#### Task
Below are some records; quote exactly the lines from the one that contains "## หวยอาจารย์ณัฏฐ์ เช็คหวย" through the one that contains "หมายเหตุ เช็คหวย 1 สิงหาคม 2565 LTOBET", inclusive, and no others.

[Stored items from a collection]

⁂

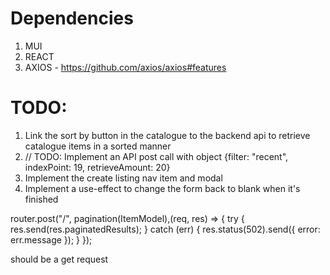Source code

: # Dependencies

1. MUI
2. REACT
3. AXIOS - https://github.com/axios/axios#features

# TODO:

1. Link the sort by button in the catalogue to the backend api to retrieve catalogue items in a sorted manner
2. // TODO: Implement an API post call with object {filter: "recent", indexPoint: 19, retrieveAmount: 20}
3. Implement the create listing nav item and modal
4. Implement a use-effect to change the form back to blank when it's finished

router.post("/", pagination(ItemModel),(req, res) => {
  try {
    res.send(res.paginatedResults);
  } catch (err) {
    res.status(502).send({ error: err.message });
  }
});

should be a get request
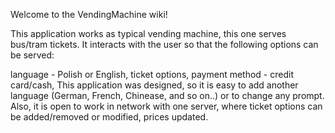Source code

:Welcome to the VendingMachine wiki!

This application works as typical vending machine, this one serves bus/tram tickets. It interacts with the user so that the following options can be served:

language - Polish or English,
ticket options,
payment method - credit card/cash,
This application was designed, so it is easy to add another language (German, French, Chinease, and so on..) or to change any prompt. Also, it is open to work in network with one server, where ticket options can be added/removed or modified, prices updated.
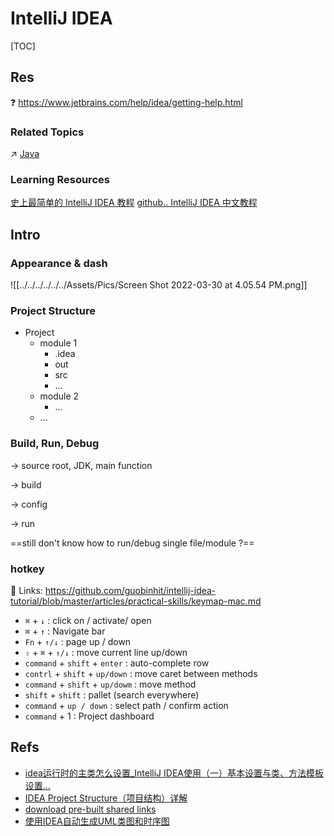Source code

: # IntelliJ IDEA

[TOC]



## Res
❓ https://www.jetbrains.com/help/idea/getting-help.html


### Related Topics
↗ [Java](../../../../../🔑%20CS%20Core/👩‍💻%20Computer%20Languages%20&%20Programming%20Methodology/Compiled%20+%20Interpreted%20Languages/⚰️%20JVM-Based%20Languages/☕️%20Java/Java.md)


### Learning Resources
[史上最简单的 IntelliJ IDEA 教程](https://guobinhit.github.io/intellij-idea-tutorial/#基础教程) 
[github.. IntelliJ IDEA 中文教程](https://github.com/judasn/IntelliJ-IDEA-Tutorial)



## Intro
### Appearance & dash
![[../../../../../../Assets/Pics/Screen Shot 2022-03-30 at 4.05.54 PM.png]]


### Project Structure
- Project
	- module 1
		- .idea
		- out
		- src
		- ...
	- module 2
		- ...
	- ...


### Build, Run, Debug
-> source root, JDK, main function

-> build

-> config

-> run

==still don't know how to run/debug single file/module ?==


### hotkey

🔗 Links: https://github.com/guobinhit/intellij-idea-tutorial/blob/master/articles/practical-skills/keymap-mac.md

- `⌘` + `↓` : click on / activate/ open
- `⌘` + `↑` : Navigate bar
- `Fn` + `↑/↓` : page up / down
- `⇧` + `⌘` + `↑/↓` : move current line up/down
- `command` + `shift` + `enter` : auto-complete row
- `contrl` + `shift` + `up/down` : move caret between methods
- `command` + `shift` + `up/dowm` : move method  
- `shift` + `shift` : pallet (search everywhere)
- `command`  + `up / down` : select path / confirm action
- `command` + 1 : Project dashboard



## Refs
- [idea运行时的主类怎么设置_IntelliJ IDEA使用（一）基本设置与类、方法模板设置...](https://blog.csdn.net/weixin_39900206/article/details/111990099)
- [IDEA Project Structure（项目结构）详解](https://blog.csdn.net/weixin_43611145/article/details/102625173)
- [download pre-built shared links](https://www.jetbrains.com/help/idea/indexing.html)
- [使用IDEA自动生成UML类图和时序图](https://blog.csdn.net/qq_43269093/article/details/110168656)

⁂

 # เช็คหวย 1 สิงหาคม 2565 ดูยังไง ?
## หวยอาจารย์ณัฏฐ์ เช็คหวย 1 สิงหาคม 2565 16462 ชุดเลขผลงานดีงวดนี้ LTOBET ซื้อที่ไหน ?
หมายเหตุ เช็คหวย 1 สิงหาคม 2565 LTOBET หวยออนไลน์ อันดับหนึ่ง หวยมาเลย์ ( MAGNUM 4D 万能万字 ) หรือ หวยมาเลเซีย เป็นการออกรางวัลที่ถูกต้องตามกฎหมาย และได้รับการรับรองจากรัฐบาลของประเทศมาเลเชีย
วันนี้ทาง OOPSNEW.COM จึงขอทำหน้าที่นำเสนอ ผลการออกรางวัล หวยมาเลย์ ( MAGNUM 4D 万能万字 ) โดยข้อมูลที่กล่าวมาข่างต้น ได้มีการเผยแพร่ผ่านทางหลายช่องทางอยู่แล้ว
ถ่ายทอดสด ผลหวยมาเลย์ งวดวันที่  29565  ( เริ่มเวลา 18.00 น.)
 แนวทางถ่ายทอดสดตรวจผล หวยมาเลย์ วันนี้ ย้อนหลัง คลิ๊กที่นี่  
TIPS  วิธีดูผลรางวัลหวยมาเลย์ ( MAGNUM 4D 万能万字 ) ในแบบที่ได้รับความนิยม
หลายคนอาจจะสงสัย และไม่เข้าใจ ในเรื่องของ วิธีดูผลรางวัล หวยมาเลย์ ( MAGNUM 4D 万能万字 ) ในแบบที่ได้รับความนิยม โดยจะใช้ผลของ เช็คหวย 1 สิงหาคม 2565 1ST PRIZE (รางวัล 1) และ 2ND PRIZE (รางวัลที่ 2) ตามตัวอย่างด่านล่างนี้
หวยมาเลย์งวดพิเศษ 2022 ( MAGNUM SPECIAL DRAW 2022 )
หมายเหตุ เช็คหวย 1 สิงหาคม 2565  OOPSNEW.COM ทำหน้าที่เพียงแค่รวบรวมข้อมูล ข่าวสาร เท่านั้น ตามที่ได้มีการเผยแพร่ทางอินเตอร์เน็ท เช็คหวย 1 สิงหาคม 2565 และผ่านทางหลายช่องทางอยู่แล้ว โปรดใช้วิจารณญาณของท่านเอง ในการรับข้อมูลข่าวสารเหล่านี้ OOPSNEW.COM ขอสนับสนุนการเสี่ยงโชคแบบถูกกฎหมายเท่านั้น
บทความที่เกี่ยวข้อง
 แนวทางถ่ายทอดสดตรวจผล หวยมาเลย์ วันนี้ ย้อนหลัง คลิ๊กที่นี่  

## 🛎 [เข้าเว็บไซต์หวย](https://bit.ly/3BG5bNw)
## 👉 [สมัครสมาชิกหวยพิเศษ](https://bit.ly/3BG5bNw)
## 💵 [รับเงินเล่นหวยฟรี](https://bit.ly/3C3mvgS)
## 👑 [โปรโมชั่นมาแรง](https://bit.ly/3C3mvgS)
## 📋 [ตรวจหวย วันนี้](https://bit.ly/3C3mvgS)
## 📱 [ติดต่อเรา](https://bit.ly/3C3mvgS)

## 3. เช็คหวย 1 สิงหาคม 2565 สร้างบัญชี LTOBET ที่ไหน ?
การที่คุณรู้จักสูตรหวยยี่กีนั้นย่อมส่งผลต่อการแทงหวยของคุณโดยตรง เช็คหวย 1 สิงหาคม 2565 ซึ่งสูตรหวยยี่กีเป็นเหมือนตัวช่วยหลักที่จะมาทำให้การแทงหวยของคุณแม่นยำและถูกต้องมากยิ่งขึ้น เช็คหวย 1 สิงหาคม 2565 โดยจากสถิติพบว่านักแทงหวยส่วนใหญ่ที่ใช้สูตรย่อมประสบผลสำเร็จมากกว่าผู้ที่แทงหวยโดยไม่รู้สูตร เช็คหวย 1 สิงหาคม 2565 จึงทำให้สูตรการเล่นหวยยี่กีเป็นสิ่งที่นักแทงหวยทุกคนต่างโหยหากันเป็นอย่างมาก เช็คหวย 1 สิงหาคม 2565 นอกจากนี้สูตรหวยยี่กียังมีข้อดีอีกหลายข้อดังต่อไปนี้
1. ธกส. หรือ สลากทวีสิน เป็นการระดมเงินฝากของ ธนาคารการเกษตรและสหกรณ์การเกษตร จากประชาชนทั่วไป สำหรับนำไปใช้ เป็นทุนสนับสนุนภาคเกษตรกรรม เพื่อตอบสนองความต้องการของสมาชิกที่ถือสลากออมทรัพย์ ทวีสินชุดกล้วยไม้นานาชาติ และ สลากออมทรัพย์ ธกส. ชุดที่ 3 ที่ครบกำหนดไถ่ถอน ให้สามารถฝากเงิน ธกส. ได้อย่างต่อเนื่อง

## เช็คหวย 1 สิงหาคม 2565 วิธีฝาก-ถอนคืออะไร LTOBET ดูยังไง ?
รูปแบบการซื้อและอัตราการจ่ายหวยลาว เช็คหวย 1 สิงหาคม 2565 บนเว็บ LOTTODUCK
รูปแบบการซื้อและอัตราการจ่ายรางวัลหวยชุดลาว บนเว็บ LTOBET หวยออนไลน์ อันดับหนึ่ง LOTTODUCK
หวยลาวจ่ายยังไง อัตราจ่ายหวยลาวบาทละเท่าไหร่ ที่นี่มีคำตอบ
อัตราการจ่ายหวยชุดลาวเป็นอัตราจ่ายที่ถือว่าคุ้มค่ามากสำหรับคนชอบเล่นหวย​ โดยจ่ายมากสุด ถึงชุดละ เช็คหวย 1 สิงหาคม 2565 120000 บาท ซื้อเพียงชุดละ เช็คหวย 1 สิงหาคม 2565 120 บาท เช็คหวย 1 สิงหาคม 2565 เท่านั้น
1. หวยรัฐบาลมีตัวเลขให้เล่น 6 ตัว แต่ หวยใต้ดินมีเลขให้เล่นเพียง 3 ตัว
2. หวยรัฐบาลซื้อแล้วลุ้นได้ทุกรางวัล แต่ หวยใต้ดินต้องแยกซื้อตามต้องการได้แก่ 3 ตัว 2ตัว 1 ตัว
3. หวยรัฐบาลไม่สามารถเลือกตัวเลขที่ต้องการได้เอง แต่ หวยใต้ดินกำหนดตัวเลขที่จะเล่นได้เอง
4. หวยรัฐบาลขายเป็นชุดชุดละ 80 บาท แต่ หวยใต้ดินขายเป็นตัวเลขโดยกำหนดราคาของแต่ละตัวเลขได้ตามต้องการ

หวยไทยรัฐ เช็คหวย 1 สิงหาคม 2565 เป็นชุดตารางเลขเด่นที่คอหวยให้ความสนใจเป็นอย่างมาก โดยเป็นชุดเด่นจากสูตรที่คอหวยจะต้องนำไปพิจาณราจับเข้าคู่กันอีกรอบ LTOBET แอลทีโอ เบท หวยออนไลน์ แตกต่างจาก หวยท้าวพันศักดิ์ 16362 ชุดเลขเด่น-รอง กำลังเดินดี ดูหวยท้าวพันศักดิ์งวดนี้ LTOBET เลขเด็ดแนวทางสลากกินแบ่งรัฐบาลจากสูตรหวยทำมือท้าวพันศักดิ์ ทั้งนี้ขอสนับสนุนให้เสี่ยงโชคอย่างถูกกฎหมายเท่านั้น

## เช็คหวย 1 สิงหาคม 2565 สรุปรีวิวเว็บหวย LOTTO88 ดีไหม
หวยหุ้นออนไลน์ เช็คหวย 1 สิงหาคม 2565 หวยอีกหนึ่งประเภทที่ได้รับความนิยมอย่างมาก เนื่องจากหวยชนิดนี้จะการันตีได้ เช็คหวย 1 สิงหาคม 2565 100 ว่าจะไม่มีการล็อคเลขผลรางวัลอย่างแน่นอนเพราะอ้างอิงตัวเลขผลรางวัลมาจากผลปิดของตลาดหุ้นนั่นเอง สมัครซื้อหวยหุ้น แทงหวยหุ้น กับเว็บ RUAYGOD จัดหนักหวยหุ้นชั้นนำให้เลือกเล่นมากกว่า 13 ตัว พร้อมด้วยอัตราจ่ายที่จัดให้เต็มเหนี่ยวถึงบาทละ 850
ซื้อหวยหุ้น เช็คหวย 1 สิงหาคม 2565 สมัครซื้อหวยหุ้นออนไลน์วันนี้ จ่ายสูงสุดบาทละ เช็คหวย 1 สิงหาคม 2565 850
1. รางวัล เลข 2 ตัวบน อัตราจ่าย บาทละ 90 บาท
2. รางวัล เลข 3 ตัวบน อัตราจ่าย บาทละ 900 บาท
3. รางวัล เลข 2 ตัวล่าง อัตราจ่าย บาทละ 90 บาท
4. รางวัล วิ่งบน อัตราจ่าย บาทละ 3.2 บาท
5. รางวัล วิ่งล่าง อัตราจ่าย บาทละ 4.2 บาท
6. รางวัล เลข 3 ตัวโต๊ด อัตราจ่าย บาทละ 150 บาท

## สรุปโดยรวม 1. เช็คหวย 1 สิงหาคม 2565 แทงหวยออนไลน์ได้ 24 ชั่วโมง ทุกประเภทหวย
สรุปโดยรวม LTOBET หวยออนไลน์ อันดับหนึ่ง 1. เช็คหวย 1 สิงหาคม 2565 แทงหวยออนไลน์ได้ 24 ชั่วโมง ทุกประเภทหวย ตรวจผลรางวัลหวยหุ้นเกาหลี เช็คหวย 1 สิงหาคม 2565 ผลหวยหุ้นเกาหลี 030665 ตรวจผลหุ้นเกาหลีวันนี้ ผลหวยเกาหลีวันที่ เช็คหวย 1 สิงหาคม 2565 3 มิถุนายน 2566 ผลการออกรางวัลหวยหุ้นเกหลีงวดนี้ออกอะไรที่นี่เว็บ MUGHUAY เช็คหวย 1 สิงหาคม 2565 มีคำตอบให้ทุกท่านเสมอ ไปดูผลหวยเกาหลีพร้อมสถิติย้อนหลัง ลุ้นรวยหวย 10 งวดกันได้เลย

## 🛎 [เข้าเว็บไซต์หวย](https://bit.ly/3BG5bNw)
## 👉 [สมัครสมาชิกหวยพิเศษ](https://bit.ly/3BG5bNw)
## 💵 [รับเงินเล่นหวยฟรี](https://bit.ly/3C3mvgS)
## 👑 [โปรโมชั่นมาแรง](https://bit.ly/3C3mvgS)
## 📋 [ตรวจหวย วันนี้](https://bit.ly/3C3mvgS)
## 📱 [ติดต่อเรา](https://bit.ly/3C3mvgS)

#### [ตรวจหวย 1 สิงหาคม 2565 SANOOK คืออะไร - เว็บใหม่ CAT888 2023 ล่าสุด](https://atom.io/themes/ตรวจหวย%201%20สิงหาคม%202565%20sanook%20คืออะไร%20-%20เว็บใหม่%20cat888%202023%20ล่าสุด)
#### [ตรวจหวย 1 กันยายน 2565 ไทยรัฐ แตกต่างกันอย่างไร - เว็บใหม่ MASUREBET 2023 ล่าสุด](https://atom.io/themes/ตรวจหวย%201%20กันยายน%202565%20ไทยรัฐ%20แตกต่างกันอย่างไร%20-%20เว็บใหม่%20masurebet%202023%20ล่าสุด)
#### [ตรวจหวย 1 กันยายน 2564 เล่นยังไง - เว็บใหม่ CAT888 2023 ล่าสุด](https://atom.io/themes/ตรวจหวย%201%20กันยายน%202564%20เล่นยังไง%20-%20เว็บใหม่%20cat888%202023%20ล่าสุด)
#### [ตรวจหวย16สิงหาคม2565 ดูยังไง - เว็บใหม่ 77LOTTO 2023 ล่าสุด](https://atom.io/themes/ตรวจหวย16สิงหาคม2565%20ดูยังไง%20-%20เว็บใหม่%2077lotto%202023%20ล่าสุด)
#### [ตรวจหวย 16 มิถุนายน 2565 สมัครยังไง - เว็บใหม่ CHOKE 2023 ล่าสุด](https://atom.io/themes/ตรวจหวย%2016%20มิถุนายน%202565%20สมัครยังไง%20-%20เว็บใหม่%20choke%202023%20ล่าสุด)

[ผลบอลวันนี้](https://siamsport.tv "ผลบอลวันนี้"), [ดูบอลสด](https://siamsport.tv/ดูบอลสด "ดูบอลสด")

⁂

#### Written response
## หวยอาจารย์ณัฏฐ์ เช็คหวย 1 สิงหาคม 2565 16462 ชุดเลขผลงานดีงวดนี้ LTOBET ซื้อที่ไหน ?
หมายเหตุ เช็คหวย 1 สิงหาคม 2565 LTOBET หวยออนไลน์ อันดับหนึ่ง หวยมาเลย์ ( MAGNUM 4D 万能万字 ) หรือ หวยมาเลเซีย เป็นการออกรางวัลที่ถูกต้องตามกฎหมาย และได้รับการรับรองจากรัฐบาลของประเทศมาเลเชีย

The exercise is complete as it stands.